17.24 Performance Optimization
Many geometric algorithms are already asymptotically optimal.
17.24 Performance Optimization
Problem
Many geometric algorithms are already asymptotically optimal.
For example:
convex hull O(n log n)
closest pair O(n log n)
rectangle union O(n log n)
KD-tree query O(log n) average
Yet practical implementations can still be slow.

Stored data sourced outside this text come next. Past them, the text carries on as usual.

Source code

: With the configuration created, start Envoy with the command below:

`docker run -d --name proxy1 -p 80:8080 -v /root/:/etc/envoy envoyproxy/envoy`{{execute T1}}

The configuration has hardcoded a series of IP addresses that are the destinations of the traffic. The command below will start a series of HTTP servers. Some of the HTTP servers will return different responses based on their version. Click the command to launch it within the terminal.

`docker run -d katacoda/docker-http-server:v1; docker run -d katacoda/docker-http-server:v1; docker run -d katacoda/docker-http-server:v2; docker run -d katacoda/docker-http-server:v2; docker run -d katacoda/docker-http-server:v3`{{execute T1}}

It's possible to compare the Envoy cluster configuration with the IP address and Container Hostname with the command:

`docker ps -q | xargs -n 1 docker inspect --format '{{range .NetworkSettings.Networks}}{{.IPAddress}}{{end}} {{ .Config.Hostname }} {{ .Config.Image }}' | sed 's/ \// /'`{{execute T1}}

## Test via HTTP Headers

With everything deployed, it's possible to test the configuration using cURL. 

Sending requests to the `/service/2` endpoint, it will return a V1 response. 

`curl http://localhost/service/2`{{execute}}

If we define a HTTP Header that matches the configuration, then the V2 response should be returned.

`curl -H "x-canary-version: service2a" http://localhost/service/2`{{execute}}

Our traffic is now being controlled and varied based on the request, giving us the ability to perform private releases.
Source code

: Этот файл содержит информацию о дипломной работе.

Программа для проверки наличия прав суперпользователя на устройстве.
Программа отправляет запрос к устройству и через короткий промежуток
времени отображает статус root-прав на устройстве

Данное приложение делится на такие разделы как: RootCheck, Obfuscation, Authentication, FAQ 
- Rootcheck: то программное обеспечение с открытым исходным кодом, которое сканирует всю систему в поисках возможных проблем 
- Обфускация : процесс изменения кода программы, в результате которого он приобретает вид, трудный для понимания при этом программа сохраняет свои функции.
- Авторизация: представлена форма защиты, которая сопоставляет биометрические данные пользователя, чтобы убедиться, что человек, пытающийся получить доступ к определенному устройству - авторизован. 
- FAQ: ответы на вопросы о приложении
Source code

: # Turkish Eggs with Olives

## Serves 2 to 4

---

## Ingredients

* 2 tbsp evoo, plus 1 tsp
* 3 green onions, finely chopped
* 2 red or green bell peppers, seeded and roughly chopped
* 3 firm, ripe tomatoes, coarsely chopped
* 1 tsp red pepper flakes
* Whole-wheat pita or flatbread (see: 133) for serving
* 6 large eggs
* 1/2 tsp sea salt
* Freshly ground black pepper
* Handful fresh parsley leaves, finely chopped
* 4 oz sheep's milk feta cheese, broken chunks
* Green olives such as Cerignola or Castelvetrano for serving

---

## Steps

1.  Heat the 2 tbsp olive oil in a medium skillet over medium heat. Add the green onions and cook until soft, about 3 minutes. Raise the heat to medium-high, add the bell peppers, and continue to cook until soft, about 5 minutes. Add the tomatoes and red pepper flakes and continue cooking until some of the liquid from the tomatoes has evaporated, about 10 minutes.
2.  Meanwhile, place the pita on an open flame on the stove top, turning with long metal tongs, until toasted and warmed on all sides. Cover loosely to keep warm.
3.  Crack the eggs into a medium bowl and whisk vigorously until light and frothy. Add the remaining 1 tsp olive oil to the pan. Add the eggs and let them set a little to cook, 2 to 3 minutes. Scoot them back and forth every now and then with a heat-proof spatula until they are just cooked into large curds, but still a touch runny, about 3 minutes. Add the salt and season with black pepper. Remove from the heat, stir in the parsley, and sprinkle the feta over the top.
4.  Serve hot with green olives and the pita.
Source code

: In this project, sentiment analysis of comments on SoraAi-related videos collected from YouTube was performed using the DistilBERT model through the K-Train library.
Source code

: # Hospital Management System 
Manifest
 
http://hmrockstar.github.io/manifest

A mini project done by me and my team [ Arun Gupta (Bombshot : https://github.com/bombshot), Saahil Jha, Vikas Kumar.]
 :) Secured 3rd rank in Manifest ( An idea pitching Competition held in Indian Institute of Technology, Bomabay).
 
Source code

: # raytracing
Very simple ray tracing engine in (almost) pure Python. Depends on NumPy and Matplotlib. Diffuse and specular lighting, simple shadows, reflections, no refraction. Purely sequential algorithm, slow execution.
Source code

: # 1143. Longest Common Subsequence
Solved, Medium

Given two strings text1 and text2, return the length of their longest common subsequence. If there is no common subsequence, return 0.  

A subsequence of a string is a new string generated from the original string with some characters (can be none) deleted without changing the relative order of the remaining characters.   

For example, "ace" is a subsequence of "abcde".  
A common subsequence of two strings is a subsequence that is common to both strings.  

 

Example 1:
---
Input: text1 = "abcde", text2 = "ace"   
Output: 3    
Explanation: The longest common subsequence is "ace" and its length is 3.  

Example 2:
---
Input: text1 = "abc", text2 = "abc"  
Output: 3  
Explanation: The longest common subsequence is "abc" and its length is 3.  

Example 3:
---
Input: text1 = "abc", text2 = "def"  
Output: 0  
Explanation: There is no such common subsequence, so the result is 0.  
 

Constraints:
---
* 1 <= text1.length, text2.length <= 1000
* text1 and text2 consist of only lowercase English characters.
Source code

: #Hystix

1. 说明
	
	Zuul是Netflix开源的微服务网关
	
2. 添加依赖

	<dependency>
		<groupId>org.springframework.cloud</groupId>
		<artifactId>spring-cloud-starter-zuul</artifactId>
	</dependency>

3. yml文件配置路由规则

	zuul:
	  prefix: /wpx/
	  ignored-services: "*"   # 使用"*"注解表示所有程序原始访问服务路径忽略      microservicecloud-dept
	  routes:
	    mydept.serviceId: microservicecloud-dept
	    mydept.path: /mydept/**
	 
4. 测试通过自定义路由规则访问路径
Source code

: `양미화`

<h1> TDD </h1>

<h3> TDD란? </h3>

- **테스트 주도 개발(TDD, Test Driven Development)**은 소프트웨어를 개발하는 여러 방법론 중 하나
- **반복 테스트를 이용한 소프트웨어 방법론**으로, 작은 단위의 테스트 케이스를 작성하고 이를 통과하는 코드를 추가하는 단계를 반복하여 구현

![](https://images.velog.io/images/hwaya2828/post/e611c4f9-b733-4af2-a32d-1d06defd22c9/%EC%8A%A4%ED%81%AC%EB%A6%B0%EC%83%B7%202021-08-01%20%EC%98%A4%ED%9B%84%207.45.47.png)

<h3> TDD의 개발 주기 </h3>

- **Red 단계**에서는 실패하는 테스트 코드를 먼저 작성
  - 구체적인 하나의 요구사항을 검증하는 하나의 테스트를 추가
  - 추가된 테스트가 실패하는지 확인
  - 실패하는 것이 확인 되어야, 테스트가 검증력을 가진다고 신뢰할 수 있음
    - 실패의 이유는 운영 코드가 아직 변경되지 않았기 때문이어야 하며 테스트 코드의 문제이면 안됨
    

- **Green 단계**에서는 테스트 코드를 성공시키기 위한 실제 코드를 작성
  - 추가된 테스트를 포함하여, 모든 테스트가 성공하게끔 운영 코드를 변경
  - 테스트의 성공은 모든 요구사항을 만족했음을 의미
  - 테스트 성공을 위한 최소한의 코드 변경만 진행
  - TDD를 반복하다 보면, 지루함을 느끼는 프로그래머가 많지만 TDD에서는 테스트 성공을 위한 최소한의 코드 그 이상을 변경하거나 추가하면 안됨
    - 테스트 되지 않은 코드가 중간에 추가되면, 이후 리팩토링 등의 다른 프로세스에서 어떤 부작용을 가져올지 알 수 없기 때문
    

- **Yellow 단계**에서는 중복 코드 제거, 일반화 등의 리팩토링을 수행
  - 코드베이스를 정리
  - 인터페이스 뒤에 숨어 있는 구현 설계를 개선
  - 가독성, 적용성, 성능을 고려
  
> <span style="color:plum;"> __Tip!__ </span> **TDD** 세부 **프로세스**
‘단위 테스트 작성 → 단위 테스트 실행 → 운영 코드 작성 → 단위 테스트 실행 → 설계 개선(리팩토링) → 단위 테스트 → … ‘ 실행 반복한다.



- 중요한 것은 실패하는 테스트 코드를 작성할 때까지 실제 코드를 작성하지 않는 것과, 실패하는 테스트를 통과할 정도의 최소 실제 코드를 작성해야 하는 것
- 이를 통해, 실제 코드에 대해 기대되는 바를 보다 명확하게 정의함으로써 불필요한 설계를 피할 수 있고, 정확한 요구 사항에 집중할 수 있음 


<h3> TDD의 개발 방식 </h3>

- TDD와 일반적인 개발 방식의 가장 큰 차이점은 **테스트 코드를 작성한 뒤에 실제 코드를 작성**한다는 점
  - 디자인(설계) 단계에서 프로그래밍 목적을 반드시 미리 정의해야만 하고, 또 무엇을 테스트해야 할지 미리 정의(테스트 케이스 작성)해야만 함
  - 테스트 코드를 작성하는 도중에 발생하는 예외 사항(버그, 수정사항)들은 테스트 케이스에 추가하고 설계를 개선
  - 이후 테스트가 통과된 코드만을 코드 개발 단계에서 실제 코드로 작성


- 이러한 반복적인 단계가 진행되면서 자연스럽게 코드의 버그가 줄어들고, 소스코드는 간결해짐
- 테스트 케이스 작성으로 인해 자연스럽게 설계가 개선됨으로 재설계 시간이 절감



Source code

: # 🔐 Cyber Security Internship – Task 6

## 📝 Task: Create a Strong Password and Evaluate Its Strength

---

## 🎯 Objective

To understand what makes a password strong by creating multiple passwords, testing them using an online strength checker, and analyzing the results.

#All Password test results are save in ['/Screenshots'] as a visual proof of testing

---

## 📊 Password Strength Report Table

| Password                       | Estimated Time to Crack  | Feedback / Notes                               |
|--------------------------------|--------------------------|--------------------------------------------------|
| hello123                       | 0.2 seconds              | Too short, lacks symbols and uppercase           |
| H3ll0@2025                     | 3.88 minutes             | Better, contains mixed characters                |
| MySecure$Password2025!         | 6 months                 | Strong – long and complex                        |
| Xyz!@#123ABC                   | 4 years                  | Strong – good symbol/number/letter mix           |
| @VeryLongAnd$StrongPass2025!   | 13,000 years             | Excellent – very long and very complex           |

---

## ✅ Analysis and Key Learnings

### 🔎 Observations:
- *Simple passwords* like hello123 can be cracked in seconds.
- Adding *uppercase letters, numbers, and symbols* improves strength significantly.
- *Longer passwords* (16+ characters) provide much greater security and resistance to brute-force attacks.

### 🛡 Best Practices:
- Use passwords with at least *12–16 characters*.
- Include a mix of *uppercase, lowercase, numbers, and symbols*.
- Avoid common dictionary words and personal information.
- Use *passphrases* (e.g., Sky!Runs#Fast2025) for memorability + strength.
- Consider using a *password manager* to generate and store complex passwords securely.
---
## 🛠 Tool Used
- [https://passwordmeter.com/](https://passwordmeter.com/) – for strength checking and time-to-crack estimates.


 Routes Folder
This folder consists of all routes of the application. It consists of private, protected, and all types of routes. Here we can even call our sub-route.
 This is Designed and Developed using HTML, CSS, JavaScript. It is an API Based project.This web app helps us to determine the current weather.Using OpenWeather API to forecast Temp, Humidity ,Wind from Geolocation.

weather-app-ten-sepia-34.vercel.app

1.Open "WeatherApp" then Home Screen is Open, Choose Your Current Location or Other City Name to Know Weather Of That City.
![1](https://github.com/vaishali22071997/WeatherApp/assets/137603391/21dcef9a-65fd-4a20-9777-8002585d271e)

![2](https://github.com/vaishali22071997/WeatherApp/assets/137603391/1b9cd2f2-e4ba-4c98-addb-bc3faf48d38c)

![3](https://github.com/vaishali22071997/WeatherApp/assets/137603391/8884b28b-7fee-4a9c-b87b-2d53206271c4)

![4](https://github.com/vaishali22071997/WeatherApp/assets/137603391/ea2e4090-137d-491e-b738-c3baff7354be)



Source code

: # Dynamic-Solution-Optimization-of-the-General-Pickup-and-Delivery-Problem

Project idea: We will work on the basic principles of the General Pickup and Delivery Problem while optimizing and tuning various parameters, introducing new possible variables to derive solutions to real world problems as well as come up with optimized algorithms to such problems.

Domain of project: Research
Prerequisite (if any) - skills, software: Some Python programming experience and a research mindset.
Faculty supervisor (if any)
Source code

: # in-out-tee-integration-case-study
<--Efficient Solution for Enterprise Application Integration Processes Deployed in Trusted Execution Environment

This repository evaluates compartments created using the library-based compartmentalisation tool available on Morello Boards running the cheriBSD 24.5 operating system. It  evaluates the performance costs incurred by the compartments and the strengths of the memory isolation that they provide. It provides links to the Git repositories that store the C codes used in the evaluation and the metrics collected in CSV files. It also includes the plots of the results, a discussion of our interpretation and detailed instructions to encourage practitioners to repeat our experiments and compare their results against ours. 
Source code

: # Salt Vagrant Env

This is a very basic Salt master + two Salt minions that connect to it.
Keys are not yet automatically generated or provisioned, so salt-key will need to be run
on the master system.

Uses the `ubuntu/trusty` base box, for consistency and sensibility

The reason is that geometric software often spends most of its time in:
predicate evaluation
memory allocation
sorting
cache misses
candidate generation
repeated computations
Performance optimization in geometry is therefore less about inventing new algorithms and more about reducing unnecessary work.
Solution
Optimize geometry systems in layers.
Start with:
correctness
then:
algorithmic complexity
then:
data structures
and finally:
micro-optimizations
This order matters.
A correct O(n log n) algorithm almost always beats a highly optimized O(n²) algorithm on large datasets.
Measure Before Optimizing
Always profile first.
A geometry pipeline might appear expensive in one area while spending most of its time elsewhere.
Example:
spatial query
↓
candidate generation
↓
polygon intersection
You might expect polygon intersection to dominate.
Profiling may reveal:
70% bounding-box creation
20% polygon intersection
10% everything else
Without measurement, optimization becomes guesswork.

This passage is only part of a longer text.